TASK REQUIREMENTS » This task calls for copying every line of the records that includes the word "이동합니다".

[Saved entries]
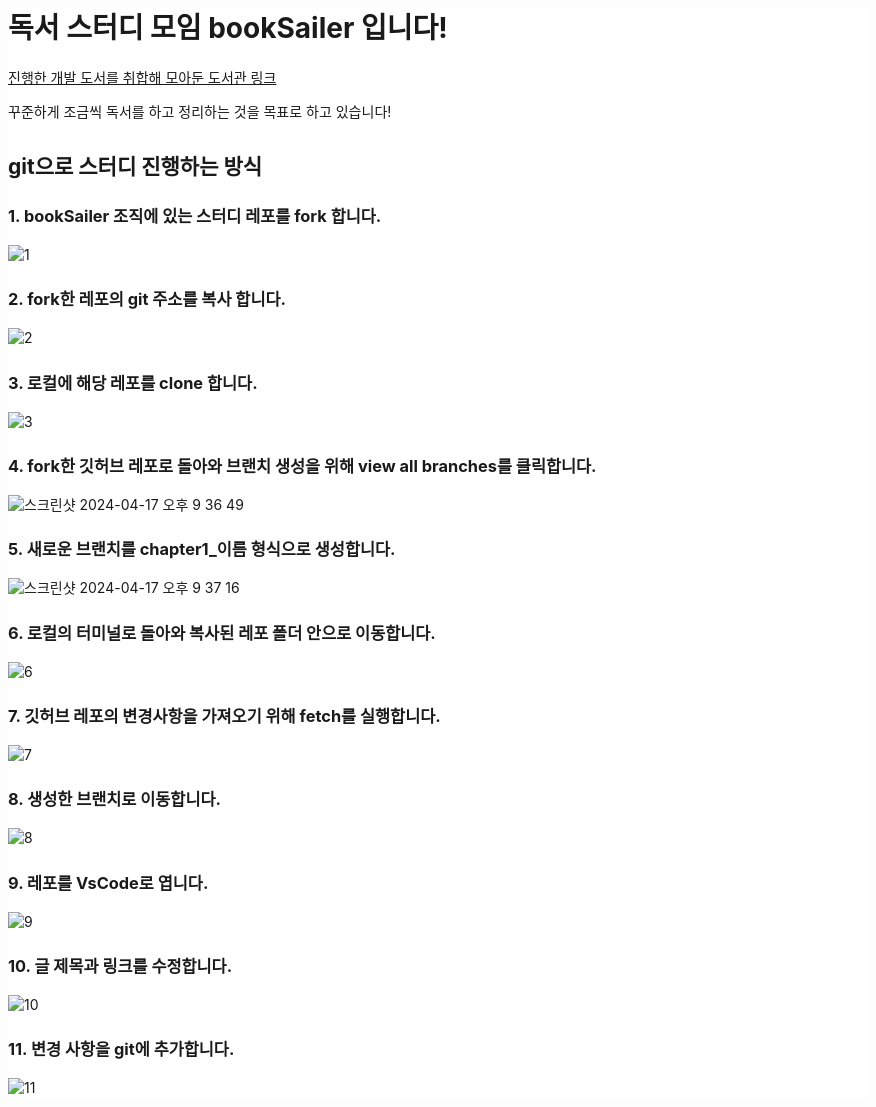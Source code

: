 # 독서 스터디 모임 bookSailer 입니다!

[진행한 개발 도서를 취합해 모아둔 도서관 링크](https://book-libarary.vercel.app/)

꾸준하게 조금씩 독서를 하고 정리하는 것을 목표로 하고 있습니다!

## git으로 스터디 진행하는 방식

### 1. bookSailer 조직에 있는 스터디 레포를 fork 합니다.
<img width="1728" alt="1" src="https://github.com/bookSailer/.github/assets/84307361/67ee3829-fe7d-43ea-a2fa-6fd733cd0cbb">

### 2. fork한 레포의 git 주소를 복사 합니다.
<img width="1728" alt="2" src="https://github.com/bookSailer/.github/assets/84307361/bc885b76-9d41-45cc-961c-caaef4bfccf7">

### 3. 로컬에 해당 레포를 clone 합니다.
<img width="1728" alt="3" src="https://github.com/bookSailer/.github/assets/84307361/696a002c-92fd-4bef-beb7-0bbd8d65e1ef">

### 4. fork한 깃허브 레포로 돌아와 브랜치 생성을 위해 view all branches를 클릭합니다.
<img width="1728" alt="스크린샷 2024-04-17 오후 9 36 49" src="https://github.com/bookSailer/.github/assets/84307361/3fb678c1-249f-4e29-a25d-161a940dcb09">

### 5. 새로운 브랜치를 chapter1_이름 형식으로 생성합니다.
<img width="1728" alt="스크린샷 2024-04-17 오후 9 37 16" src="https://github.com/bookSailer/.github/assets/84307361/b204168b-ce8b-4a50-a5f7-0fafb3e968da">

### 6.  로컬의 터미널로 돌아와 복사된 레포 폴더 안으로 이동합니다.
<img width="1728" alt="6" src="https://github.com/bookSailer/.github/assets/84307361/5aae97f8-60b0-4c75-a7d6-182c333d3ac7">

### 7. 깃허브 레포의 변경사항을 가져오기 위해 fetch를 실행합니다.
<img width="1728" alt="7" src="https://github.com/bookSailer/.github/assets/84307361/2727fe49-82a3-4e3c-b506-c74cac4a3090">

### 8. 생성한 브랜치로 이동합니다.
<img width="1728" alt="8" src="https://github.com/bookSailer/.github/assets/84307361/446166e9-e393-417d-9706-354c4741ab51">

### 9. 레포를 VsCode로 엽니다.
<img width="1728" alt="9" src="https://github.com/bookSailer/.github/assets/84307361/5c36afdb-04a4-4276-a7df-7f45853a2bd4">

### 10. 글 제목과 링크를 수정합니다.
<img width="1728" alt="10" src="https://github.com/bookSailer/.github/assets/84307361/ad87b4a3-65ef-45f8-8a00-cc18f41504e4">

### 11. 변경 사항을 git에 추가합니다.
<img width="1728" alt="11" src="https://github.com/bookSailer/.github/assets/84307361/82383ba9-2272-40f0-9eda-1be0b13d26b4">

RESULT »
### 6.  로컬의 터미널로 돌아와 복사된 레포 폴더 안으로 이동합니다.
### 8. 생성한 브랜치로 이동합니다.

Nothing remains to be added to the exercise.